With the stakes higher than ever, President Clinton and Republican conservatives on Capitol Hill are locked again in a long-festering dispute over abortion that is holding up payment of nearly $1 billion owed by the United States to the United Nations.

Although the fight has been going on for three years, it has a greater sense of urgency this year because the United States is threatened with the loss of its vote in the U.N. General Assembly if payment is not made by the start of the year.

Under the U.N. Charter, a nation automatically loses its vote in the 188-member assembly--but not the more powerful and exclusive Security Council--if it falls more than two years behind in its payments, which the United States would do as of Jan. 1, according to U.S. and U.N. officials.

The dispute arises out of a deal cut by key senators in 1997 to pay back dues and assessments in exchange for budgetary reforms, including a reduction in the U.S. share of the U.N. budget. But House Republicans demanded that payment of the debt be conditioned on Clinton's acceptance of legislative language banning U.S. assistance to international family planning organizations that lobby foreign governments to liberalize their abortion laws.

Clinton refused to go along with the demands in 1997 and 1998 and recently cited this "unacceptable linkage" as one of his reasons for vetoing the appropriations bill that included this year's installment of the U.N. payment.

With time drawing short as Congress prepares to adjourn for the year, the administration and GOP leaders are blaming each other for intransigence and ratcheting up the rhetorical pressure for concessions that neither side has been willing to make in the past. Key lawmakers said there is a chance, although a slim one, that a breakthrough can be reached to ensure the payment before Congress leaves town sometime next month.

At the White House and at U.N. headquarters in New York, Clinton and Richard C. Holbrooke, U.S. ambassador to the world body, have been beating the drum for action by Congress to make the payment without conditions, including some technical matters that also could threaten this country's General Assembly vote.

On Monday, Clinton said approval of the U.N. funding was essential to America's ability to fulfill its international obligations and thus a matter of "national security." Yesterday Holbrooke was personally lobbying on Capitol Hill for the money, as he has done once or twice a week for several weeks.

"The family planning issue is not a national security matter" and should not be treated as such by being combined with U.N. funding, Holbrooke said during a brief interview. "If we lose the [General Assembly] seat, we lose a lot more than that. We lose our international standing," he added.

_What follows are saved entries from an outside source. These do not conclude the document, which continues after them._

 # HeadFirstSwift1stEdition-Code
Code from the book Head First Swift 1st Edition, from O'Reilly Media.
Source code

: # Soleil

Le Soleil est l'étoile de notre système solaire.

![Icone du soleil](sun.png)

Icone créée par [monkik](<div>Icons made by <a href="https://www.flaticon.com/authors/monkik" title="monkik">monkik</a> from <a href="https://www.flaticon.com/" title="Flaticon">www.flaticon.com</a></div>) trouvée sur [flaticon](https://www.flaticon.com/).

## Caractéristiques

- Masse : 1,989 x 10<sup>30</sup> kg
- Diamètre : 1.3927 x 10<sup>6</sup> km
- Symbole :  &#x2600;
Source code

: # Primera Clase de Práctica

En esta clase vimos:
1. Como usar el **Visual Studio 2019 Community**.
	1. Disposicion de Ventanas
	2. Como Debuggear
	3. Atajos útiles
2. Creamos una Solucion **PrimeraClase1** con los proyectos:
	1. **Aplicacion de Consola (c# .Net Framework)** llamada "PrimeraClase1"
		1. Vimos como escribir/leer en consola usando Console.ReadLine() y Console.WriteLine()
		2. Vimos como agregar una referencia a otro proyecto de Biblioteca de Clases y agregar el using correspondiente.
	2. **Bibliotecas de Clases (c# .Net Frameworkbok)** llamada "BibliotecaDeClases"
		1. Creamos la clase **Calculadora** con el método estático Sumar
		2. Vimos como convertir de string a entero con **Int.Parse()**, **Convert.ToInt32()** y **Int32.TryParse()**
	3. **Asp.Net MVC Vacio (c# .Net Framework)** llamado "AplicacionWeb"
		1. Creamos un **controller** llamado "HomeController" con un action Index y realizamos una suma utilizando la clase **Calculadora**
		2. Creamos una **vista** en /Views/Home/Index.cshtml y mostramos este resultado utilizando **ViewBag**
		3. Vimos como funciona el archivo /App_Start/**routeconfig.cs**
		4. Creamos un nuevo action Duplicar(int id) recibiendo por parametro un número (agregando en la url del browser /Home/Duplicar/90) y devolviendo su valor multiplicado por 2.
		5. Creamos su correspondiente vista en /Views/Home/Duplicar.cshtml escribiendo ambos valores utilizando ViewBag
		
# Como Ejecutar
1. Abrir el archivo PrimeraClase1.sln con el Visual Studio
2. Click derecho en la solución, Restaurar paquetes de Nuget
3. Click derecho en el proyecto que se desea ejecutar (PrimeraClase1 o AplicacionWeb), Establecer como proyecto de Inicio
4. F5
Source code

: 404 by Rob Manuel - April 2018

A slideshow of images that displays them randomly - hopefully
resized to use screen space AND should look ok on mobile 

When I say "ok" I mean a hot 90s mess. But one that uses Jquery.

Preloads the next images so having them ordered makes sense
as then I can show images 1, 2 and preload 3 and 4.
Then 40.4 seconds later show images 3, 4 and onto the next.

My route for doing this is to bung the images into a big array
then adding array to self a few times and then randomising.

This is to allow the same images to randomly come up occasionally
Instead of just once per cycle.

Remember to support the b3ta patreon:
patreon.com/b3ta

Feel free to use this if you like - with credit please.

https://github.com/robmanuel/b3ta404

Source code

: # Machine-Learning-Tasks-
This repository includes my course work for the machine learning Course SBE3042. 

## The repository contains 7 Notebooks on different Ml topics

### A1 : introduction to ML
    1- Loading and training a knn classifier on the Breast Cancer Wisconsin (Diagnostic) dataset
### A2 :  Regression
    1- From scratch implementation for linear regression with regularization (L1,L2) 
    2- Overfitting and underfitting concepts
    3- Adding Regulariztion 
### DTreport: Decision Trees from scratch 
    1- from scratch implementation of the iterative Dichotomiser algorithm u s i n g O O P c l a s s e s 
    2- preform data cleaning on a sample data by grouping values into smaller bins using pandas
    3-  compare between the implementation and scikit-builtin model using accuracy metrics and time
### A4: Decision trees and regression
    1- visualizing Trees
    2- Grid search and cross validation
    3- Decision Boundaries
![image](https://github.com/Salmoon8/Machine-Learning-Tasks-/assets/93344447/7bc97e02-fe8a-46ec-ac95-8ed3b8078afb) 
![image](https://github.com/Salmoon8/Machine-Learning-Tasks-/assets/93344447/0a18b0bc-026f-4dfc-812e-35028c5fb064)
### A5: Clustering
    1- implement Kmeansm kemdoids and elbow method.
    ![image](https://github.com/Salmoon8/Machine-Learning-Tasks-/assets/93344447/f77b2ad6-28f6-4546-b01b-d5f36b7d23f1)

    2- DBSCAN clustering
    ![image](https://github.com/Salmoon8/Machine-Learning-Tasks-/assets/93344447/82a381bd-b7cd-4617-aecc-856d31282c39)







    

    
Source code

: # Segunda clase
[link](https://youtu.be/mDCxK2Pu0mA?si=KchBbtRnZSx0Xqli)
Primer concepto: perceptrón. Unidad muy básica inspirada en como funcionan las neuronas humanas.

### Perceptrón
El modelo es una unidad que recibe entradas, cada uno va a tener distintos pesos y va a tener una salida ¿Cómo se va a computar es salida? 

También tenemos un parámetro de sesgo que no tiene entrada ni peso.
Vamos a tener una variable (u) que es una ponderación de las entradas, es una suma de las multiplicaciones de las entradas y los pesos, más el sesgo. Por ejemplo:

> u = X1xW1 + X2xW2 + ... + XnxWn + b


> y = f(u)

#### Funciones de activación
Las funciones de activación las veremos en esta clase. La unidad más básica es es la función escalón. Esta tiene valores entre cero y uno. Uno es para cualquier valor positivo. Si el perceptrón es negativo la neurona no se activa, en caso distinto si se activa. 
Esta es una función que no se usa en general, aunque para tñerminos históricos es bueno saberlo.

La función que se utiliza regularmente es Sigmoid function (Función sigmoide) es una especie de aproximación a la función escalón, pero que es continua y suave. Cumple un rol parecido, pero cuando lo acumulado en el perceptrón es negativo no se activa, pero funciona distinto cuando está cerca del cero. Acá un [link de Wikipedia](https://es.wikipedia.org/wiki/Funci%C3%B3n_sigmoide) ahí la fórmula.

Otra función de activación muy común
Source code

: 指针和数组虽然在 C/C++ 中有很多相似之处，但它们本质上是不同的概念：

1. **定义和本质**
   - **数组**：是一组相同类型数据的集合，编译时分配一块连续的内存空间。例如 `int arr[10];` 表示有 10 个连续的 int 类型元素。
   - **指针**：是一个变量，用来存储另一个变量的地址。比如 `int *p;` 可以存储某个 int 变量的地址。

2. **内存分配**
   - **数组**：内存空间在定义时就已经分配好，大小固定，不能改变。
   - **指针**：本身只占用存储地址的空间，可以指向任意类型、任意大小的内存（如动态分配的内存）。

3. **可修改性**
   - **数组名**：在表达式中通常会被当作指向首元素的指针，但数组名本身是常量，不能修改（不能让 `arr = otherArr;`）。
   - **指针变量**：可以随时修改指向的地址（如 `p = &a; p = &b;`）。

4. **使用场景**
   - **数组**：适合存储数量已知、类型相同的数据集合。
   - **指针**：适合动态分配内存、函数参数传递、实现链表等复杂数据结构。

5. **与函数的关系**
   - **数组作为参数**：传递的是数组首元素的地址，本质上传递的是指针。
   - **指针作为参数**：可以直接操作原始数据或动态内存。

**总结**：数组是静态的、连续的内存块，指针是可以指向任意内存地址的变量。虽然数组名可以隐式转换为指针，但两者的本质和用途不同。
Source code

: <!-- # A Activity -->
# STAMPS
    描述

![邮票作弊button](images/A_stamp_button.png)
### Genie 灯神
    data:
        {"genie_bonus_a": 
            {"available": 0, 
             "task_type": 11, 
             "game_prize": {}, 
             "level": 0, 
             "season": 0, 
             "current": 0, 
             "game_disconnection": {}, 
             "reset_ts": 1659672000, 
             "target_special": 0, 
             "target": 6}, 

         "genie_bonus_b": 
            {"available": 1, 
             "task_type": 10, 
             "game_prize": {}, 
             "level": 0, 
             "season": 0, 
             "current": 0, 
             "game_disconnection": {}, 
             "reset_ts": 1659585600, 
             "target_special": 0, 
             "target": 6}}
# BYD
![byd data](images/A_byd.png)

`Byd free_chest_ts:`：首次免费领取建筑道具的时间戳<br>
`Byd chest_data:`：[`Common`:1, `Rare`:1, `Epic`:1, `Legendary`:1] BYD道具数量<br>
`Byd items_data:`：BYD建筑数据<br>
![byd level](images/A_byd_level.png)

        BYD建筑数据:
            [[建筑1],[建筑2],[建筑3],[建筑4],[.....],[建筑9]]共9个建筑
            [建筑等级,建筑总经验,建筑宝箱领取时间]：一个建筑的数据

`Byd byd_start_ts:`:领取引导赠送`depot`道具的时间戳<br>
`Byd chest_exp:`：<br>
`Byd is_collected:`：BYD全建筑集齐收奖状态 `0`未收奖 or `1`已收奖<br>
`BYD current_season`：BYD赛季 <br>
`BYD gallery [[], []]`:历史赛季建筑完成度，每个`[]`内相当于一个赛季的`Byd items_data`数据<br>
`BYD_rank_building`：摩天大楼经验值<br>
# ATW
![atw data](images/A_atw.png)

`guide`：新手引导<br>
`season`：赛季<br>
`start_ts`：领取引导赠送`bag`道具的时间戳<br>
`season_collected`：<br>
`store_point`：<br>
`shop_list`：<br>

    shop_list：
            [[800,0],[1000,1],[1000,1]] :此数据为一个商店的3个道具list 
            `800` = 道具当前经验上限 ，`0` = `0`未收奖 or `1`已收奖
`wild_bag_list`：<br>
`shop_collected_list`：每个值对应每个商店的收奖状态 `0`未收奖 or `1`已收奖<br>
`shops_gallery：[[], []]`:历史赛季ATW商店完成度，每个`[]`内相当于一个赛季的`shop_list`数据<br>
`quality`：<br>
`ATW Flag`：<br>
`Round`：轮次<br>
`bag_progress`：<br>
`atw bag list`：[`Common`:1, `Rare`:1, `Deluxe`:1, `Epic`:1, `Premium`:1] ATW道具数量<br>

But Senate Majority Leader Trent Lott (R-Miss.) said Tuesday that Clinton must accept at least some abortion restrictions to get the U.N. funding. "They're going to have to just face up to the realization that, in order to get the U.N. arrearages, they're going to have to agree to some limits on using federal taxpayers' dollars to promote abortions around the world," Lott said. He called on Clinton to designate someone from the administration to work on the family planning dispute.

The Senate earlier this year approved the U.N. funding without any abortion restrictions as part of a State Department authorization bill for the year. The House avoided both subjects in its version of the legislation, leaving the issue to be resolved in a House-Senate conference. But House leaders have not appointed conferees, giving rise to speculation by Democrats and some Republicans that the abortion dispute will become a bargaining chip in end-of-the-session negotiations over spending and other key issues.